La Shaga
Créée en janvier 1968 dans une mise en scène de l'auteure, dans la même représentation que Yes, peut-être, c'est une pièce courte en un acte. Trois personnages, désignés comme dans Yes, peut-être, par des lettres, deux femmes A et B, et un homme dénommé H échangent dans un décor indéterminé. La plupart des commentateur pensent que la pièce se passe dans un hôpital psychiatrique.
Au départ, seules les deux femmes sont présentes. La femme A parle dans une langue qui n'existe pas, La Shaga, inventée pour les besoins de sa pièce par
Marguerite Duras, qui est allée se documenter à l'Institut des langues orientales, pour donner un côté asiatique à sa langue imaginaire.
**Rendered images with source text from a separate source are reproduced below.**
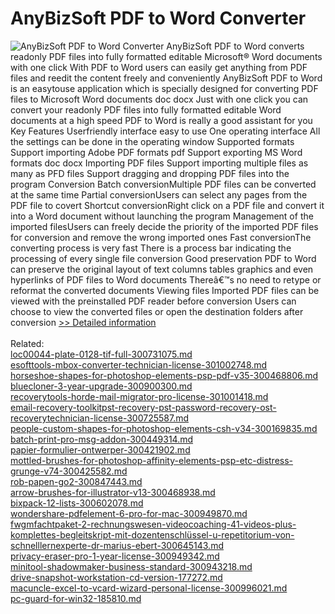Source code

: # AnyBizSoft PDF to Word Converter
![AnyBizSoft PDF to Word Converter](https://mycommerce.akamaized.net/api/pimages/P300952646/BIG/300952646.JPG)
AnyBizSoft PDF to Word converts readonly PDF files into fully formatted editable Microsoft® Word documents with one click With PDF to Word users can easily get anything from PDF files and reedit the content freely and conveniently AnyBizSoft PDF to Word is an easytouse application which is specially designed for converting PDF files to Microsoft Word documents doc docx Just with one click you can convert your readonly PDF files into fully formatted editable Word documents at a high speed PDF to Word is really a good assistant for you Key Features Userfriendly interface easy to use One operating interface All the settings can be done in the operating window Supported formats Support importing Adobe PDF formats pdf Support exporting MS Word formats doc docx Importing PDF files Support importing multiple files as many as PFD files Support dragging and dropping PDF files into the program Conversion Batch conversionMultiple PDF files can be converted at the same time Partial conversionUsers can select any pages from the PDF file to covert Shortcut conversionRight click on a PDF file and convert it into a Word document without launching the program Management of the imported filesUsers can freely decide the priority of the imported PDF files for conversion and remove the wrong imported ones Fast conversionThe converting process is very fast There is a process bar indicating the processing of every single file conversion Good preservation PDF to Word can preserve the original layout of text columns tables graphics and even hyperlinks of PDF files to Word documents Thereâ€™s no need to retype or reformat the converted documents Viewing files Imported PDF files can be viewed with the preinstalled PDF reader before conversion Users can choose to view the converted files or open the destination folders after conversion
[>> Detailed information](https://secure.shareit.com/shareit/product.html?productid=300952646&affiliateid=200057808)<br/><br/>Related:
<br />[loc00044-plate-0128-tif-full-300731075.md](https://github.com/downloadplanet/downloadplanet/blob/main/loc00044-plate-0128-tif-full-300731075.md)<br />[esofttools-mbox-converter-technician-license-301002748.md](https://github.com/downloadplanet/downloadplanet/blob/main/esofttools-mbox-converter-technician-license-301002748.md)<br />[horseshoe-shapes-for-photoshop-elements-psp-pdf-v35-300468806.md](https://github.com/downloadplanet/downloadplanet/blob/main/horseshoe-shapes-for-photoshop-elements-psp-pdf-v35-300468806.md)<br />[bluecloner-3-year-upgrade-300900300.md](https://github.com/downloadplanet/downloadplanet/blob/main/bluecloner-3-year-upgrade-300900300.md)<br />[recoverytools-horde-mail-migrator-pro-license-301001418.md](https://github.com/downloadplanet/downloadplanet/blob/main/recoverytools-horde-mail-migrator-pro-license-301001418.md)<br />[email-recovery-toolkitpst-recovery-pst-password-recovery-ost-recoverytechnician-license-300725587.md](https://github.com/downloadplanet/downloadplanet/blob/main/email-recovery-toolkitpst-recovery-pst-password-recovery-ost-recoverytechnician-license-300725587.md)<br />[people-custom-shapes-for-photoshop-elements-csh-v34-300169835.md](https://github.com/downloadplanet/downloadplanet/blob/main/people-custom-shapes-for-photoshop-elements-csh-v34-300169835.md)<br />[batch-print-pro-msg-addon-300449314.md](https://github.com/downloadplanet/downloadplanet/blob/main/batch-print-pro-msg-addon-300449314.md)<br />[papier-formulier-ontwerper-300421902.md](https://github.com/downloadplanet/downloadplanet/blob/main/papier-formulier-ontwerper-300421902.md)<br />[mottled-brushes-for-photoshop-affinity-elements-psp-etc-distress-grunge-v74-300425582.md](https://github.com/downloadplanet/downloadplanet/blob/main/mottled-brushes-for-photoshop-affinity-elements-psp-etc-distress-grunge-v74-300425582.md)<br />[rob-papen-go2-300847443.md](https://github.com/downloadplanet/downloadplanet/blob/main/rob-papen-go2-300847443.md)<br />[arrow-brushes-for-illustrator-v13-300468938.md](https://github.com/downloadplanet/downloadplanet/blob/main/arrow-brushes-for-illustrator-v13-300468938.md)<br />[bixpack-12-lists-300602078.md](https://github.com/downloadplanet/downloadplanet/blob/main/bixpack-12-lists-300602078.md)<br />[wondershare-pdfelement-6-pro-for-mac-300949870.md](https://github.com/downloadplanet/downloadplanet/blob/main/wondershare-pdfelement-6-pro-for-mac-300949870.md)<br />[fwgmfachtpaket-2-rechnungswesen-videocoaching-41-videos-plus-komplettes-begleitskript-mit-dozentenschlüssel-u-repetitorium-von-schnelllernexperte-dr-marius-ebert-300645143.md](https://github.com/downloadplanet/downloadplanet/blob/main/fwgmfachtpaket-2-rechnungswesen-videocoaching-41-videos-plus-komplettes-begleitskript-mit-dozentenschlüssel-u-repetitorium-von-schnelllernexperte-dr-marius-ebert-300645143.md)<br />[privacy-eraser-pro-1-year-license-300949342.md](https://github.com/downloadplanet/downloadplanet/blob/main/privacy-eraser-pro-1-year-license-300949342.md)<br />[minitool-shadowmaker-business-standard-300943218.md](https://github.com/downloadplanet/downloadplanet/blob/main/minitool-shadowmaker-business-standard-300943218.md)<br />[drive-snapshot-workstation-cd-version-177272.md](https://github.com/downloadplanet/downloadplanet/blob/main/drive-snapshot-workstation-cd-version-177272.md)<br />[macuncle-excel-to-vcard-wizard-personal-license-300996021.md](https://github.com/downloadplanet/downloadplanet/blob/main/macuncle-excel-to-vcard-wizard-personal-license-300996021.md)<br />[pc-guard-for-win32-185810.md](https://github.com/downloadplanet/downloadplanet/blob/main/pc-guard-for-win32-185810.md)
La femme B semble comprendre la femme A, elle va servir d'interprète entre cette dernière et l'homme H qui arrive avec un bidon. Il dit être tombé en panne d'essence et en chercher pour pouvoir repartir. Très vite, il va apparaître qu'il nourrit une sorte d'obsession autour d'un oiseau qui parle, et qu'il cherche à raconter cette histoire. La folie des trois personnages semble émerger de plus en plus au fur et à mesure du déroulé de la pièce.
Nous sommes encore plus clairement que dans Yes, peut-être, dans un
théâtre de l'absurde, symbolisé par cette langue inexistante, que parle B et que semble comprendre A, et d'ailleurs par moments H également. Nous sommes dans une forme d'incommunicabilité, de non-sens signifié par cette langue inventée, mais en même temps dans une forme de jeu, puisque les personnages arrivent à comprendre le sens littéral des messages des autres, même si au-delà du sens des mots, chacun paraît muré dans son discours propre, sans réel échange, sans que cela paraisse attrister les protagonistes. le langage qui se détraque de personnages emportés dans leur folie semble indiquer une sorte d'identité qui se délite, dans une société elle-même en déliquescence. Les codes du langage sont brocardés, ce dernier semble vidé de tout sens, par des personnages qui ne peuvent rien exprimer, sauf un vide intérieur, reflet d'une société aliénante.
J'avoue avoir du mal avec le
théâtre de l'absurde en général, et je trouve que
Nathalie Sarraute parvient à jouer de façon bien plus convaincante avec le langage que
Marguerite Duras. C'est plutôt une sorte de tentative à mon sens à moitié convaincante, et l'auteur donne son meilleur dans un registre un peu différent.